## Problem
Beginning with the line below that contains "şimdi karşılaştırma aynı" and ending with the line that contains "farklı davranışını doğrulamak", copy every line exactly. Copy nothing else.

[Saved entries]
┌────────
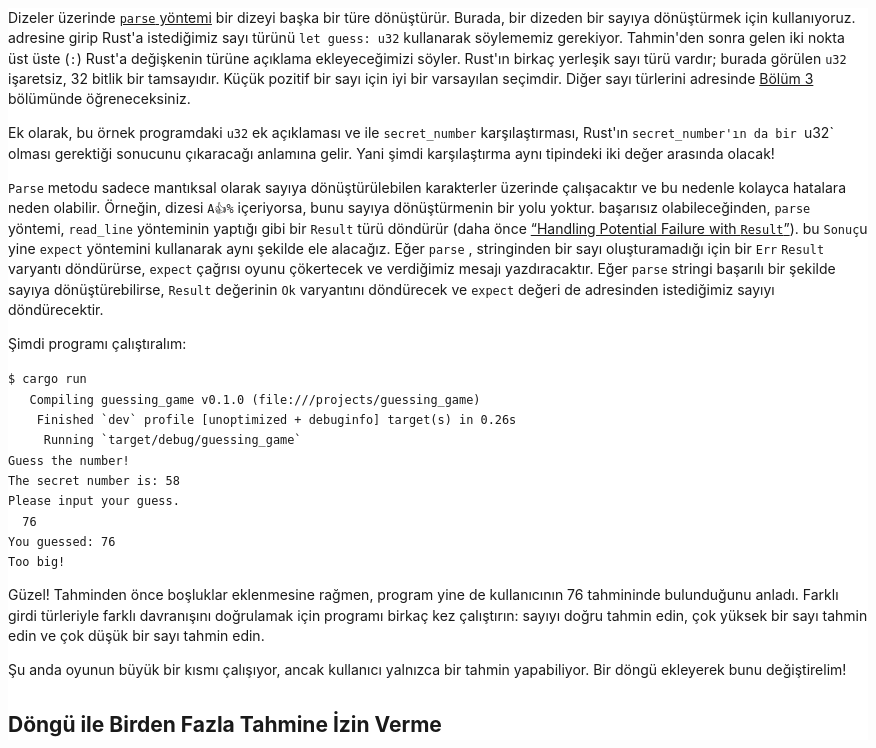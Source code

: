 Dizeler üzerinde [`parse` yöntemi][parse] bir dizeyi
başka bir türe dönüştürür. Burada, bir dizeden bir sayıya dönüştürmek için kullanıyoruz. adresine girip Rust'a istediğimiz sayı türünü `let guess: u32` kullanarak söylememiz gerekiyor. Tahmin'den sonra gelen iki nokta üst üste
(`:`) Rust'a değişkenin türüne açıklama ekleyeceğimizi söyler. Rust'ın
birkaç yerleşik sayı türü vardır; burada görülen `u32` işaretsiz, 32 bitlik bir tamsayıdır.
Küçük pozitif bir sayı için iyi bir varsayılan seçimdir. Diğer sayı türlerini
adresinde [Bölüm 3][integers] bölümünde öğreneceksiniz.

Ek olarak, bu örnek programdaki `u32` ek açıklaması ve
ile `secret_number` karşılaştırması, Rust'ın `secret_number'ın da bir
`u32` olması gerektiği sonucunu çıkaracağı anlamına gelir. Yani şimdi karşılaştırma aynı
tipindeki iki değer arasında olacak!

`Parse` metodu sadece mantıksal olarak
sayıya dönüştürülebilen karakterler üzerinde çalışacaktır ve bu nedenle kolayca hatalara neden olabilir. Örneğin,
dizesi `A👍%` içeriyorsa, bunu sayıya dönüştürmenin bir yolu yoktur. başarısız olabileceğinden, `parse` yöntemi, `read_line`
yönteminin yaptığı gibi bir `Result` türü döndürür (daha önce [“Handling Potential Failure with
`Result`”](#Result-ile-Potansiyel-Başarısızlığın-Ele-Alınması)). bu `Sonuç`u yine `expect` yöntemini kullanarak aynı şekilde ele alacağız. Eğer `parse`
,
stringinden bir sayı oluşturamadığı için bir `Err` `Result` varyantı döndürürse, `expect` çağrısı oyunu çökertecek ve verdiğimiz mesajı yazdıracaktır.
Eğer `parse` stringi başarılı bir şekilde sayıya dönüştürebilirse, `Result` değerinin
`Ok` varyantını döndürecek ve `expect` değeri de
adresinden istediğimiz sayıyı döndürecektir.

Şimdi programı çalıştıralım:



```console
$ cargo run
   Compiling guessing_game v0.1.0 (file:///projects/guessing_game)
    Finished `dev` profile [unoptimized + debuginfo] target(s) in 0.26s
     Running `target/debug/guessing_game`
Guess the number!
The secret number is: 58
Please input your guess.
  76
You guessed: 76
Too big!
```

Güzel! Tahminden önce boşluklar eklenmesine rağmen, program yine de
kullanıcının 76 tahmininde bulunduğunu anladı. Farklı girdi türleriyle
farklı davranışını doğrulamak için programı birkaç kez çalıştırın: sayıyı doğru tahmin edin,
çok yüksek bir sayı tahmin edin ve çok düşük bir sayı tahmin edin.

Şu anda oyunun büyük bir kısmı çalışıyor, ancak kullanıcı yalnızca bir tahmin yapabiliyor.
Bir döngü ekleyerek bunu değiştirelim!

## Döngü ile Birden Fazla Tahmine İzin Verme


[prelude]: ../std/prelude/index.md
[variables-and-mutability]: ch03-01-variables-and-mutability.md#Değişkenler-ve-Değişebilirlik
[comments]: ch03-04-comments.md
[string]: ../std/string/struct.String.md
[iostdin]: ../std/io/struct.Stdin.md
[read_line]: ../std/io/struct.Stdin.md#method.read_line
[result]: ../std/result/enum.Result.md
[enums]: ch06-00-enums.md
[expect]: ../std/result/enum.Result.md#method.expect
[recover]: ch09-02-recoverable-errors-with-result.md
[randcrate]: https://crates.io/crates/rand
[semver]: http://semver.org
[cratesio]: https://crates.io/
[doccargo]: https://doc.rust-lang.org/cargo/
[doccratesio]: https://doc.rust-lang.org/cargo/reference/publishing.md
[match]: ch06-02-match.md
[shadowing]: ch03-01-variables-and-mutability.md#Gölgeleme
[parse]: ../std/primitive.str.md#method.parse
[integers]: ch03-02-data-types.md#integer-types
└────────
## Answer space
`u32` olması gerektiği sonucunu çıkaracağı anlamına gelir. Yani şimdi karşılaştırma aynı
tipindeki iki değer arasında olacak!

`Parse` metodu sadece mantıksal olarak
sayıya dönüştürülebilen karakterler üzerinde çalışacaktır ve bu nedenle kolayca hatalara neden olabilir. Örneğin,
dizesi `A👍%` içeriyorsa, bunu sayıya dönüştürmenin bir yolu yoktur. başarısız olabileceğinden, `parse` yöntemi, `read_line`
yönteminin yaptığı gibi bir `Result` türü döndürür (daha önce [“Handling Potential Failure with
`Result`”](#Result-ile-Potansiyel-Başarısızlığın-Ele-Alınması)). bu `Sonuç`u yine `expect` yöntemini kullanarak aynı şekilde ele alacağız. Eğer `parse`
,
stringinden bir sayı oluşturamadığı için bir `Err` `Result` varyantı döndürürse, `expect` çağrısı oyunu çökertecek ve verdiğimiz mesajı yazdıracaktır.
Eğer `parse` stringi başarılı bir şekilde sayıya dönüştürebilirse, `Result` değerinin
`Ok` varyantını döndürecek ve `expect` değeri de
adresinden istediğimiz sayıyı döndürecektir.

Şimdi programı çalıştıralım:



```console
$ cargo run
   Compiling guessing_game v0.1.0 (file:///projects/guessing_game)
    Finished `dev` profile [unoptimized + debuginfo] target(s) in 0.26s
     Running `target/debug/guessing_game`
Guess the number!
The secret number is: 58
Please input your guess.
  76
You guessed: 76
Too big!
```

Güzel! Tahminden önce boşluklar eklenmesine rağmen, program yine de
kullanıcının 76 tahmininde bulunduğunu anladı. Farklı girdi türleriyle
farklı davranışını doğrulamak için programı birkaç kez çalıştırın: sayıyı doğru tahmin edin,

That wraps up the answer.